Um dia ela acordou quente
numa manhã fria, enrolou-se ao máximo em cobertores macios, desejando alguém
pra se enrolar nela também. Não tinha. Estava sozinha na cama pequena. Não
desistiu por isso. Continuou ali, a mente criando cenas, temas, dilemas. Pessoas
impossíveis, inexistentes, personagens perfeito em seus desfechos. Não era
suficiente. Porque ela permanecia quente na manhã fria, não pelos macios
cobertores de bichos, mas dentro, interno, desejo pulsante no baixo ventre. Ela
estava sozinha. Inusitado era ela ter alguém, mas ainda assim estar sozinha,
ainda sim ser vítima do calor que vem de dentro de quem tem urgências. Insatisfeita
(para ela). Insaciável (para ele) que sempre andava muito ocupado. Que sempre
tinha outras prioridades, que se achava muito garantido pelo amor dela. E ela
com tão pouco. Levantou, depois de fantasiar não com quem existe, mas com quem
precisou criar (era fácil para ela criar personagens e situações fictícias),
ligou, bateu o telefone com força, ficou com raiva, com tanta que resolveu se
mover pra dissipar. Limpou o quarto, leu artigos necessários, mudou a cor das
unhas. Dormiu mais um pouco. Viu novela e um programa na TV. Tudo pra ocupar,
tudo pra espairecer. Mas as músicas
ainda vinham a sua cabeça. E a vontade de dizer “basta!”, ao fim da noite já
deu lugar a uma espera. Poderia ele ainda aparecer? Ainda viria? Tomaria conhecimento
da sua necessidade? E ela estaria disposta a aceitar? Agora o dilema era
sustentar a postura forte ou derreter de vez nos braços de quem era relapso.

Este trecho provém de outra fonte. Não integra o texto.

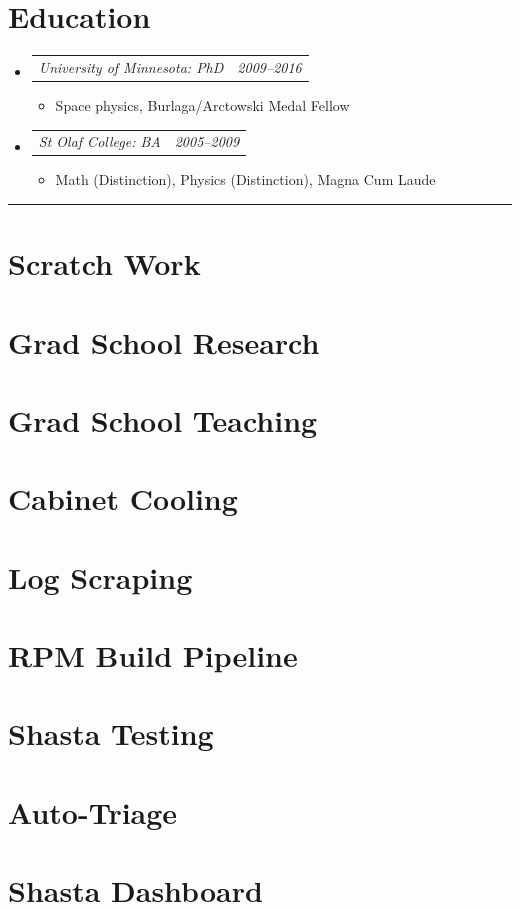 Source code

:\documentclass[12pt,letterpaper]{article}
\makeatletter
\newcommand{\headerpair}[2]{
    \begin{tabular*}{\linewidth}{l@{ \extracolsep{\fill} }r} {\large\emph{#1}} & {\large\emph{#2}}
    \end{tabular*}
}
\newcommand{\headerrow}[3]{\headerpair{#2: #1}{#3}}
\newcommand{\ResumeSection}[1]{\section*{{\color{MidnightBlue}#1 \sout{\hfill}}}}
\makeatother
\begin{document}
\ResumeSection{Education}

\begin{itemize}[leftmargin=\parindent]
    \parskip=0.1em
    \itemsep=1.2em

    \item[]
        \headerrow
            {PhD}
            {University of Minnesota}
            {2009--2016}
        \begin{itemize}[leftmargin=\parindent]
            \item Space physics, Burlaga/Arctowski Medal Fellow
        \end{itemize}
    \item[]
        \headerrow
            {BA}
            {St Olaf College}
            {2005--2009}
        \begin{itemize}[leftmargin=\parindent]
            \item Math (Distinction), Physics (Distinction),
                 Magna Cum Laude
        \end{itemize}
\end{itemize}





\hrule

\ResumeSection{Scratch Work}


\section{Grad School Research}


\section{Grad School Teaching}



\section{Cabinet Cooling}



\section{Log Scraping}




\section{RPM Build Pipeline}



\section{Shasta Testing}



\section{Auto-Triage}


\section{Shasta Dashboard}
\end{document}
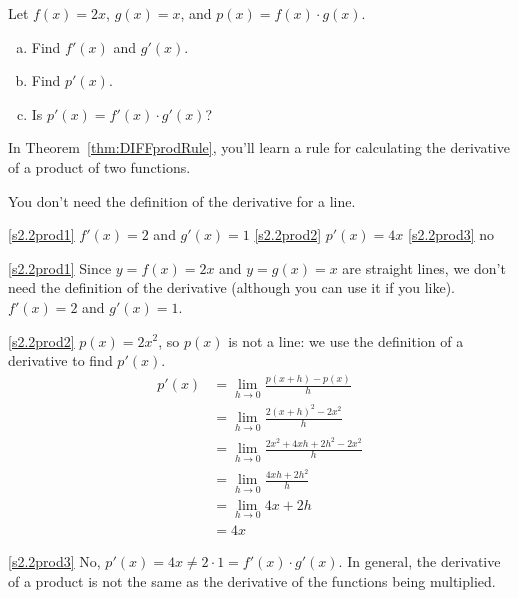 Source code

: \begin{question}Let $f(x)=2x$, $g(x)=x$, and $p(x)=f(x) \cdot g(x)$.
\begin{enumerate}[(a)]
\item\label{s2.2prod1} Find $f'(x)$ and $g'(x)$.
\item\label{s2.2prod2} Find $p'(x)$.
\item\label{s2.2prod3} Is $p'(x)=f'(x) \cdot g'(x)$?
\end{enumerate}
In Theorem~\ref*{thm:DIFFprodRule}, you'll learn a rule for calculating the derivative of a product of two functions.
\end{question}
\begin{hint} You don't need the definition of the derivative for a line.\end{hint}
\begin{answer}
\eqref{s2.2prod1} $f'(x)=2$ and $g'(x)=1$
\qquad \eqref{s2.2prod2} $p'(x)=4x$
\qquad \eqref{s2.2prod3} no
\end{answer}
\begin{solution}
\eqref{s2.2prod1}
Since $y=f(x)=2x$ and $y=g(x)=x$ are straight lines, we don't need the definition of the derivative (although you can use it if you like). $f'(x)=2$ and $g'(x)=1$.

\eqref{s2.2prod2} $p(x)=2x^2$, so $p(x)$ is not a line: we use the definition of a derivative to find $p'(x)$.
\begin{align*}
p'(x)&=\lim_{h \rightarrow 0} \frac{p(x+h)-p(x)}{h}\\
&=\lim_{h \rightarrow 0} \frac{2(x+h)^2-2x^2}{h}\\
&=\lim_{h \rightarrow 0} \frac{2x^2+4xh+2h^2-2x^2}{h}\\
&=\lim_{h \rightarrow 0} \frac{4xh+2h^2}{h}\\
&=\lim_{h \rightarrow 0} {4x+2h}\\&=4x
\end{align*}

\eqref{s2.2prod3} No, $p'(x) = 4x \ne 2\cdot 1 = f'(x)\cdot g'(x)$. In general, the derivative of a product is not the same as the derivative of the functions being multiplied.
\end{solution}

Ela tinha urgência. Ele nem sequer imaginava. Ainda vagava em universos
distantes da realidade do gênero dela. A noite acompanhou a manhã e seguiu
fria. Agora, resta a ela se enrolar bem mais nos quentes cobertores macios de
bichos, e se conformar em só receber calor deles, e talvez até adicionar mais
um, porque agora o frio vem de fora e do seu interior também. Vento e chuva na
janela. Gelo se acumulando dentro dela.